New Data May Explain the Role of Sclerostin in Bone Formation

Humans and mice who have a deficiency in sclerostin present with a high-bone-mass phenotype. This finding has led pharmaceutical companies to develop several monoclonal antibodies that block sclerostin, with the hope that these antibodies will prove useful as treatments for osteoporosis. New data in mice reinforce the idea that the combination of sclerostin-neutralizing antibodies and physical activity may increase bone mass.

David Pflanz, a graduate student at Charite-Universitatsmedizin Berlin in Germany, and colleagues published the results of their research online Aug. 25 in Scientific Reports.¹ The investigators focused their attention on mice engineered without the gene for sclerostin (i.e., Sost-knockout mice) to investigate the role of sclerostin in the structural adaptation of the tibia via surface modeling, remodeling and mechanical loading. They first examined if there were a difference in load transmission between Sost deficient mice and littermate controls.

“In this study, we examined whether in vivo tibial loading [for two weeks] could enhance bone formation and reduce bone resorption in young and adult female [Sost-knockout mice] and [littermate control] mice,” write the authors in their discussion. “We hypothesized that the bone formation and resorption response to mechanical loading is not affected by Sost deficiency, but is affected by skeletal maturation. We investigated changes in cortical bone morphology and the adaptive (re)modeling response using in vivo microCT imaging, registered microCT data as a 4D imaging biomarker of bone formation and resorption, and conventional 2D histomorphometry.”
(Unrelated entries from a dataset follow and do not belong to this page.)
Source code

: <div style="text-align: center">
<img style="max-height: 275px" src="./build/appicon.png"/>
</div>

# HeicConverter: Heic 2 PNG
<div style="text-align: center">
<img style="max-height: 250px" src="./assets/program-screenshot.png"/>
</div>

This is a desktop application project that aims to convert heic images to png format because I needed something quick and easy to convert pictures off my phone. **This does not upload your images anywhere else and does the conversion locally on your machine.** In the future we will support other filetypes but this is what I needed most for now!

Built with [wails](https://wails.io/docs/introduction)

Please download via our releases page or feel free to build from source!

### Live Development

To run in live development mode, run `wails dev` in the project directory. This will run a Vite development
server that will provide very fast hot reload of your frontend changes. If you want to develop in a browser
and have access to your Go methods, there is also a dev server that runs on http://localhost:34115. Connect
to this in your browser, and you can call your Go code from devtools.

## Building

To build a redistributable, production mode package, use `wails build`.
The investigators found that, contrary to their hypothesis, the cortical adaptive response was enhanced in Sost-knockout mice compared with littermate control mice and that the knockout mice were more readily able to form cortical bone. Specifically, Sost-knockout mice had greater load-induced increases in periosteal bone formation rates and newly mineralized surface areas than did the littermate control mice. Moreover, when the researchers closely examined the dynamic microCT measures, they found the loaded limb had a significantly greater volume of newly formed bone than the control limb in both young and adult Sost-knockout mice. In contrast, only the young littermate control mice —not the old mice—had a significantly increased volume of newly formed bone in the loaded compared with the control limbs.

The researchers also found the ablation of the Wnt inhibitor Sost in the Sost-knockout mice led to increased expression of another Wnt inhibitor, Dkk1. When they looked more closely at the young Sost-knockout mice, they found that, at eight hours, the loaded limb had significantly decreased its expression of the Wnt inhibitor Dkk1 relative to the non-loaded limb.